Elder Research partnered with Excella Consulting to build an end-to-end grant risk estimation solution in the client’s AWS cloud. It used text mining and document classification to extract CPA Findings from audit reports and assign risk scores to federal grant recipients.
The client needed to optimize strategies to fight fraud, waste, and abuse for federal grant applications. Grant recipients must undergo a Single Audit performed by an independent certified public accountant (CPA) as defined in Circular A-133 by the U.S. Office of Management and Budget. The audit is to ensure a recipient complies with the federal program's requirements for how the money can be used. One of its key elements is the Findings section where independent auditors list where the auditee is not following best financial or government grant program practices and requirements. The project goal was to use text mining and machine learning to extract the independent CPA Findings from the reports and to use them to evaluate grant recipient risk.
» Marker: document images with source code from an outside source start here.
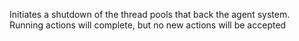 Initiates a shutdown of the thread pools that back the agent
  system. Running actions will complete, but no new actions will be
  accepted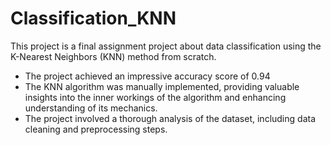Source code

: # Classification_KNN
This project is a final assignment project about data classification using the K-Nearest Neighbors (KNN) method from scratch.
- The project achieved an impressive accuracy score of 0.94
- The KNN algorithm was manually implemented, providing valuable insights into the inner workings of the algorithm and enhancing understanding of its mechanics.
- The project involved a thorough analysis of the dataset, including data cleaning and preprocessing steps.

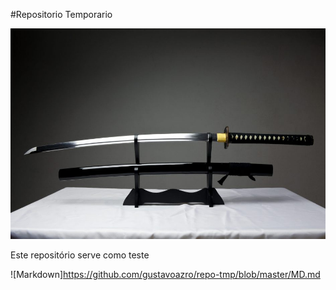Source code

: #Repositorio Temporario

![Katana](katana.jpg)

Este repositório serve como teste

![Markdown]https://github.com/gustavoazro/repo-tmp/blob/master/MD.md
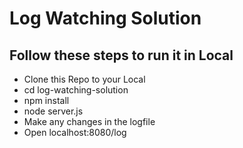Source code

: # Log Watching Solution
## Follow these steps to run it in Local

- Clone this Repo to your Local
- cd log-watching-solution
- npm install
- node server.js
- Make any changes in the logfile
- Open localhost:8080/log
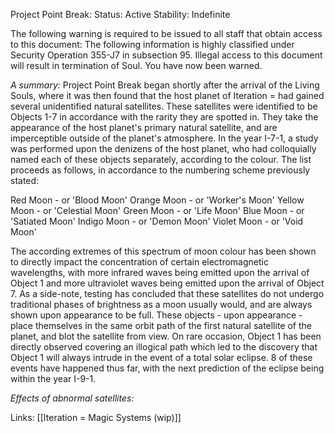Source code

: Project Point Break:
Status: Active
Stability: Indefinite

The following warning is required to be issued to all staff that obtain access to this document:
The following information is highly classified under Security Operation 355-J7 in subsection 95. Illegal access to this document will result in termination of Soul. You have now been warned.

*A summary:*
Project Point Break began shortly after the arrival of the Living Souls, where it was then found that the host planet of Iteration = had gained several unidentified natural satellites. These satellites were identified to be Objects 1-7 in accordance with the rarity they are spotted in. They take the appearance of the host planet's primary natural satellite, and are imperceptible outside of the planet's atmosphere. In the year I-7-1, a study was performed upon the denizens of the host planet, who had colloquially named each of these objects separately, according to the colour. The list proceeds as follows, in accordance to the numbering scheme previously stated:

Red Moon       - or 'Blood Moon'
Orange Moon - or 'Worker's Moon'
Yellow Moon  - or 'Celestial Moon'
Green Moon   - or 'Life Moon'
Blue Moon      - or 'Satiated Moon'
Indigo Moon  - or 'Demon Moon'
Violet Moon   - or 'Void Moon'

The according extremes of this spectrum of moon colour has been shown to directly impact the concentration of certain electromagnetic wavelengths, with more infrared waves being emitted upon the arrival of Object 1 and more ultraviolet waves being emitted upon the arrival of Object 7. As a side-note, testing has concluded that these satellites do not undergo traditional phases of brightness as a moon usually would, and are always shown upon appearance to be full. These objects - upon appearance - place themselves in the same orbit path of the first natural satellite of the planet, and blot the satellite from view. On rare occasion, Object 1 has been directly observed covering an illogical path which led to the discovery that Object 1 will always intrude in the event of a total solar eclipse. 8 of these events have happened thus far, with the next prediction of the eclipse being within the year I-9-1.

*Effects of abnormal satellites:*

Links:
[[Iteration = Magic Systems (wip)]]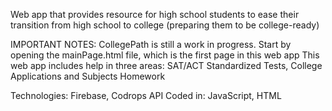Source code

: Web app that provides resource for high school students to ease their
transition from high school to college (preparing them to be
college-ready)

IMPORTANT NOTES:
CollegePath is still a work in progress.
Start by opening the mainPage.html file, which is the first page in this web app
This web app includes help in three areas: SAT/ACT Standardized Tests, College Applications and Subjects Homework

Technologies: Firebase, Codrops API
Coded in: JavaScript, HTML
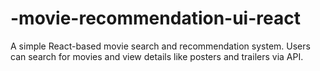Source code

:# -movie-recommendation-ui-react
A simple React-based movie search and recommendation system.   Users can search for movies and view details like posters and trailers via API.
Elder Research partnered with Excella Consulting to build an end-to-end solution in the client’s AWS cloud. The solution involved data ingestion, unsupervised and supervised machine learning, and a powerful dashboard visualization and drill down tool based on Looker.
The client receives approximately 50 thousand audits per year. Audit reports are multi-document PDFs ranging in size from dozens to hundreds of pages and comprised of a mix of machine-readable text and scanned images. We extracted approximately 12 million PDF pages (for about five years of audits), performed text mining, and incorporated other structured data sources to assign risk scores to recipients. A model ensemble that included a Convolutional Neural Network (CNN) and a Recurrent Neural Network (RNN) was used to classify pages during text mining. We found that the structured data only documented about half of the actual Findings. The document classification system identified audit findings with 81% precision and 95% recall rates as shown in Figure 1.
Figure 1: The Precision-Recall curve of our page classification algorithm. The black line is a baseline Naive Bayes model, and the Red line is our CNN/RNN hybrid algorithm, which dominates the baseline model, and exceeded the project goal of 80% Precision and 95% Recall.
As a next step we are currently working on extracting and analyzing the text of each individual Finding using a hybrid CNN/RNN model working at the granularity of characters.
More than 260 auditors, investigators, evaluators, and lawyers now use the tool and it has helped launch or support eight audits in four different regions, three evaluations in three regions, and one major investigations project. Our client has named this project one of its five most important initiatives.
Elder Research helped the client throughout the entire agile development process, from road mapping machine learning goals, to the selection of infrastructure/tools and data sources. The project has been extended to include more data sources, text mining, graph analysis, and other leading-edge technologies and goals.